Just from reading that blurb, I’m already turned off. Last I checked, music was more about the sound than the look. I completely understand stage presence and looking cool and all that jazz, but creating products with the look being the primary motivation behind it is a bridge too far in my book. My guess is that Zildjian created the series as a marketing ploy to make more money from young drummers who are not as much concerned with sound as older drummers might be. Perhaps they figured they could get a big name drummer from an up and coming alt rock band and scores of young’uns would flock to Guitar Center to get their hands on the Pitch Black series. I don’t know… just a thought.

Let’s talk about the sound.

It sucks. Even for a sheet bronze cymbal, this is pretty low grade. I felt like I had to smack the crashes with a sledgehammer to get it to open up. These are obviously meant for VERY loud playing situations. The overall weight of all the cymbals, even the 13″ splash, is very heavy. Very thick and dense. I can’t imagine getting more than two different tones out of each cymbal: crap and crappier. And that’s on a good day.

Back to the look. Zildjian engineered this “proprietary coating process” for this line. Sorry, I wasn’t aware dipping the cymbals in paint from Home Depot was proprietary. It felt as if I could chip the coating off just by scratching it. There’s no doubt in my mind the coating would not hold up under even standard playing conditions, much less the rigorous style these cymbals were apparently designed for. Now for the creme de la creme… the hi-hats.

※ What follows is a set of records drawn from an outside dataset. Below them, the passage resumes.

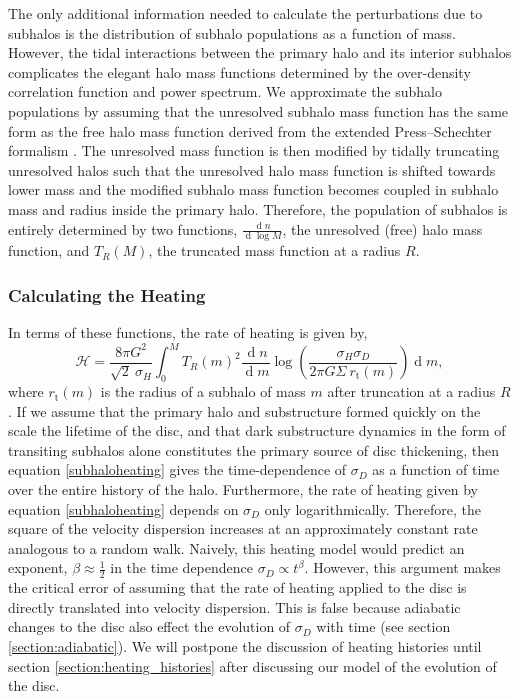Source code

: \documentclass[usenatbib]{mnras}
\renewcommand{\d}[1]{\! \mathrm{d}#1 \:}
\newcommand{\deriv}[2]{\frac{\d{#1}}{\d{#2}}}
\renewcommand{\d}[1]{\ensuremath{\operatorname{d}\!{#1}}}
\begin{document}
The only additional information needed to calculate the perturbations due to subhalos is the distribution of subhalo populations as a function of mass. However, the tidal interactions between the primary halo and its interior subhalos complicates the elegant halo mass functions determined by the over-density correlation function and power spectrum. We approximate the subhalo populations by assuming that the unresolved subhalo mass function has the same form as the free halo mass function derived {\color{red} from the extended Press--Schechter formalism \citep{press-schechter, excursion-set}}. The unresolved mass function is then modified by tidally truncating unresolved halos such that the unresolved halo mass function is shifted towards lower mass and the modified subhalo mass function becomes coupled in subhalo mass and radius inside the primary halo. Therefore, the population of subhalos is entirely determined by two functions, $\frac{\d{n}}{\d{\log{M}}}$, the unresolved (free) halo mass function, and $T_R(M)$, the truncated mass function at a radius $R$. 
\subsubsection{Calculating the Heating}
In terms of these functions, the rate of heating is given by,
\begin{equation} \label{subhaloheating}
\mathcal{H} = \frac{8 \pi G^2}{\sqrt{2} \: \sigma_H} \int_0^{M} T_R(m)^2  \deriv{n}{m}  \log{\left( \frac{\sigma_H \sigma_D}{2 \pi G \Sigma \: r_{\text{t}}(m)} \right)} \d{m},
\end{equation}   
where $r_{\text{t}}(m)$ is the radius of a subhalo of mass $m$ after truncation at a radius $R$. 
If we assume that the primary halo and substructure formed quickly on the scale the lifetime of the disc, and that dark substructure dynamics in the form of transiting subhalos alone constitutes the primary source of disc thickening, then equation \eqref{subhaloheating} gives the time-dependence of $\sigma_D$ as a function of time over the entire history of the halo. Furthermore, the rate of heating given by equation \eqref{subhaloheating} depends on $\sigma_D$ only logarithmically. Therefore, the square of the velocity dispersion increases at an approximately constant rate analogous to a random walk. { \color{magenta} Naively, this heating model would predict an exponent, $\beta \approx \tfrac{1}{2}$ in the time dependence $\sigma_D \propto t^{\beta}$. However, this argument makes the critical error of assuming that the rate of heating applied to the disc is directly translated into velocity dispersion. This is false because adiabatic changes to the disc also effect the evolution of $\sigma_D$ with time (see section \ref{section:adiabatic}). We will postpone the discussion of heating histories until section \ref{section:heating_histories} after discussing our model of the evolution of the disc.}
\end{document}
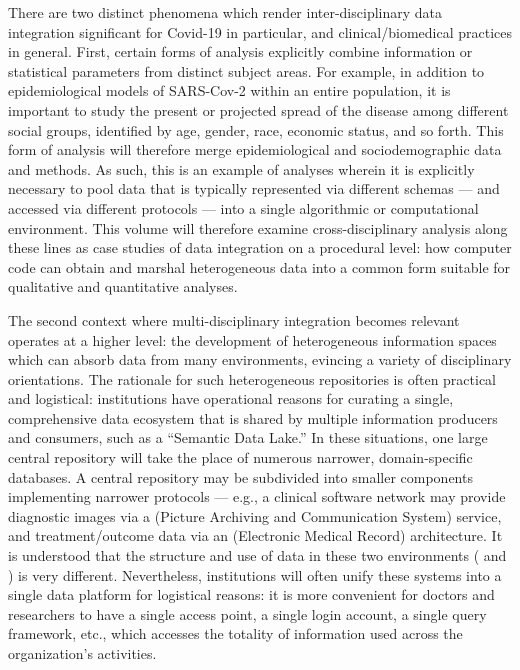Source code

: \documentclass{statsoc}
\newcommand{\p}[1]{

\vspace{.75em}#1}
\newcommand{\textscc}[1]{{\color{orr!35!black}{{%
						\fontfamily{Cabin-TLF}\fontseries{b}\selectfont{\textsc{\scriptsize{#1}}}}}}}
\newcommand{\AcronymText}[1]{{\textscc{#1}}}
\newcommand{\q}[1]{{\fontfamily{qcr}\selectfont ``}#1{\fontfamily{qcr}\selectfont ''}}
\newcommand{\PACS}{\resizebox{!}{7pt}{\AcronymText{PACS}}}
\newcommand{\EMR}{\resizebox{!}{7pt}{\AcronymText{EMR}}}
\begin{document}
{\p{There are two distinct phenomena which render 
inter-disciplinary data integration significant for 
Covid-19 in particular, and clinical/biomedical practices 
in general.  First, certain forms of analysis explicitly 
combine information or statistical parameters from 
distinct subject areas.  For example, in addition 
to epidemiological models of SARS-Cov-2 within an 
entire population, it is important to study the 
present or projected spread of the disease among 
different social groups, identified by age, gender, 
race, economic status, and so forth.  This form 
of analysis will therefore merge epidemiological 
and sociodemographic data and methods.  As such, this is an 
example of analyses wherein it is explicitly necessary 
to pool data that is typically represented 
via different schemas --- and accessed via different 
protocols --- into a single algorithmic or computational 
environment.  This volume will therefore 
examine cross-disciplinary analysis along these 
lines as case studies of data integration on a procedural 
level: how computer code can obtain and marshal heterogeneous 
data into a common form suitable for 
qualitative and quantitative analyses.} 
   
\p{The second context where multi-disciplinary integration 
becomes relevant operates at a higher level: the development 
of heterogeneous information spaces which can absorb 
data from many environments, evincing a variety of 
disciplinary orientations.  The rationale for such heterogeneous 
repositories is often practical and logistical: institutions 
have operational reasons for curating a single, comprehensive data ecosystem 
that is shared by multiple information producers and consumers, 
such as a \q{Semantic Data Lake.}  In these situations, one 
large central repository will take the place of numerous 
narrower, domain-specific databases.  A central repository 
may be subdivided into smaller components implementing 
narrower protocols --- e.g., a clinical software network may provide 
diagnostic images via a \PACS{} (Picture Archiving and Communication 
System) service, and treatment/outcome data via an 
\EMR{} (Electronic Medical Record) architecture.  It is understood 
that the structure and use of data in these two environments 
(\PACS{} and \EMR{}) is very different.  Nevertheless, 
institutions will often unify these systems into 
a single data platform for logistical reasons: it 
is more convenient for doctors and researchers to 
have a single access point, a single login account, 
a single query framework, etc., which accesses the 
totality of information used across the organization's 
activities.}

}
\end{document}
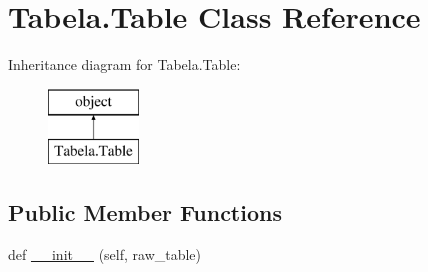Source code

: \hypertarget{class_tabela_1_1_table}{}\section{Tabela.\+Table Class Reference}
\label{class_tabela_1_1_table}
Inheritance diagram for Tabela.\+Table\+:\begin{figure}[H]
\begin{center}
\leavevmode
\includegraphics[height=2.000000cm]{class_tabela_1_1_table}
\end{center}
\end{figure}
\subsection*{Public Member Functions}
\begin{DoxyCompactItemize}
\item 
def \mbox{\hyperlink{class_tabela_1_1_table_a10c29642d83aa4daf8124db325f0a761}{\+\_\+\+\_\+init\+\_\+\+\_\+}} (self, raw\+\_\+table)
\end{DoxyCompactItemize}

While I like the idea of making sheet bronze hi-hats Mastersounds as they’ve done, they didn’t bother to apply this amazing coating process to the underside of the hi-hats. It makes the cymbals look tacky, as if Zildjian hadn’t gone out of their way to make that happen already.

Overall, I think Zildjian missed the mark on this one. They tried something like this a few years ago with the now discontinued ZXT Titanium line. No one liked it. They should have taken a page out Paiste’s book and realized that no one ultimately wants colored cymbals. You have to sacrifice too much in the process of making them a different color that you ultimately lose the sound. I give the Zildjian Pitch Black cymbals a 1 out of 5 mics.